Return only the lines from the one containing "Sometimes it's not" to the end of the entries below, exactly as written, both ends included.

(Provided records):
┏━━

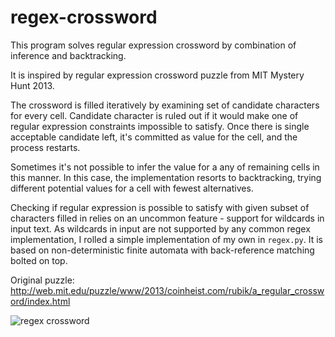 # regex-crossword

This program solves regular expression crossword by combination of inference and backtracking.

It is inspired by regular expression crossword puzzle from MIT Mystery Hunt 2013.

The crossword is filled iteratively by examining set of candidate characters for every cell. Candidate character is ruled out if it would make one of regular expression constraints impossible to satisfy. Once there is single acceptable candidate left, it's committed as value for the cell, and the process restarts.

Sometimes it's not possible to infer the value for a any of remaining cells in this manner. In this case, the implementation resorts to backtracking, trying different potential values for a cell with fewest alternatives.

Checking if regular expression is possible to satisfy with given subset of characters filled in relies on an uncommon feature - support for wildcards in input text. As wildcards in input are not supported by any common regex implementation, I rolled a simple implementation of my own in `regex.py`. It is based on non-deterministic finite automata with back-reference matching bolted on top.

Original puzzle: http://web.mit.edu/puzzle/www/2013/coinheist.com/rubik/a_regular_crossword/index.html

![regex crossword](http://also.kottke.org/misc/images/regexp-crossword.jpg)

┗━━

(Answer to this task):
Sometimes it's not possible to infer the value for a any of remaining cells in this manner. In this case, the implementation resorts to backtracking, trying different potential values for a cell with fewest alternatives.

Checking if regular expression is possible to satisfy with given subset of characters filled in relies on an uncommon feature - support for wildcards in input text. As wildcards in input are not supported by any common regex implementation, I rolled a simple implementation of my own in `regex.py`. It is based on non-deterministic finite automata with back-reference matching bolted on top.

Original puzzle: http://web.mit.edu/puzzle/www/2013/coinheist.com/rubik/a_regular_crossword/index.html

![regex crossword](http://also.kottke.org/misc/images/regexp-crossword.jpg)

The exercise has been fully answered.